The answer: New Mexico’s agricultural producers need the workers, said Jay Lillywhite, associate dean of New Mexico State University’s College of Agricultural, Consumer, and Environmental Sciences and director of the Agricultural Experiment Station.
The phenomenon isn’t limited to New Mexico. A 2024 report from the American Immigration Council found a significant increase in demand for H-2A workers across the country.
In part, the shortage is pushing New Mexico farmers toward mechanization to limit the number of workers it takes to bring in their crops, Lillywhite said.
“It’s not because farmers are trying to put people out of work; it’s because they can’t find people who want to do the work,” he said.
But mechanization can’t happen overnight.
Lillywhite used New Mexico’s signature crop as an example: While building a machine to harvest chile might be relatively straightforward, farmers seeking to mechanize the harvesting process would also have to develop chile plants with attributes that better tolerate machine harvesting.
“What you’re seeing is, individuals [thinking], ‘I need labor to grow my chile or grow my onions or grow my pecans’ — whatever it is,” Lillywhite said.
“Because of that, they’re willing to pay more — or have to pay more — just to be able to put their crop in,” he added.
At the state Department of Workforce Solutions — which serves as the on-the-ground oversight agency for the H-2A visa program in New Mexico — Castañeda has seen this dynamic play out firsthand.
In many cases, he said, hiring foreign guest workers is “sort of the only way” farmers will be able to harvest crops on time.
U.S. Labor Secretary Lori Chavez-DeRemer summed up the need during a June 24 speech to the Western Governors’ Association during its annual meeting in Santa Fe: “They need those workers today,” she said. “Actually, they needed them yesterday.”
‘Goal is a 100% legal workforce’
In early June, almost a dozen workers at a Southern New Mexico dairy were swept up in an immigration enforcement raid.
A few days later, however, in a post on Truth Social, President Donald Trump announced “changes are coming” to enforcement of immigration policies in certain industries.
“Our great Farmers and people in the Hotel and Leisure business have been stating that our very aggressive policy on immigration is taking very good, longtime workers away from them, with those jobs being almost impossible to replace,” Trump wrote. “In many cases the Criminals allowed into our Country by the VERY Stupid Biden Open Borders Policy are applying for those jobs.”
He added, “This is not good.”
Agriculture Secretary Brooke Rollins, who also appeared at the Western Governors’ Association meeting in Santa Fe, said at a June 23 news conference the goal is a 100% legal workforce in the nation.
The H-2A visa program is one of the ways to get there, she said.
“I was on a call earlier today with the White House, with my counterparts in the White House, discussing how we can use tools like the H-2A visa program, how we make it easier to use, more efficient and to again move towards that 100% legal workforce,” Rollins said.
But Rollins sees gaps in the H-2A program.

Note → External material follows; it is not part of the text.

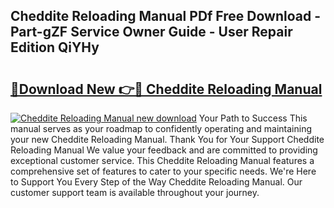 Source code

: ## Cheddite Reloading Manual PDf Free Download - Part-gZF Service Owner Guide - User Repair Edition QiYHy

# <h2><a href="http://bc36976.oget.top/?id=Cheddite+Reloading+Manual">🔗Download New 👉🔴 Cheddite Reloading Manual</a></h2>

[![Cheddite Reloading Manual new download](https://i.imgur.com/5g1atiW.png)](http://bc36976.oget.top/?id=Cheddite+Reloading+Manual)
Your Path to Success This manual serves as your roadmap to confidently operating and maintaining your new Cheddite Reloading Manual. Thank You for Your Support Cheddite Reloading Manual We value your feedback and are committed to providing exceptional customer service. This Cheddite Reloading Manual features a comprehensive set of features to cater to your specific needs. We're Here to Support You Every Step of the Way Cheddite Reloading Manual. Our customer support team is available throughout your journey.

She said the process of getting approved visas is especially onerous for small and midsized farms.
Although she said major, long-term reforms to the visa program are in the hands of Congress, not the White House, the administration is making plans for short-term changes to simplify it and make it more efficient.
Chavez-DeRemer said June 24 she was planning to work with the State Department, Department of Agriculture and Homeland Security Department to create a “one-stop shop” for employers looking for H-2A workers.
Call for stronger worker protections
The administration isn’t alone in looking at changes.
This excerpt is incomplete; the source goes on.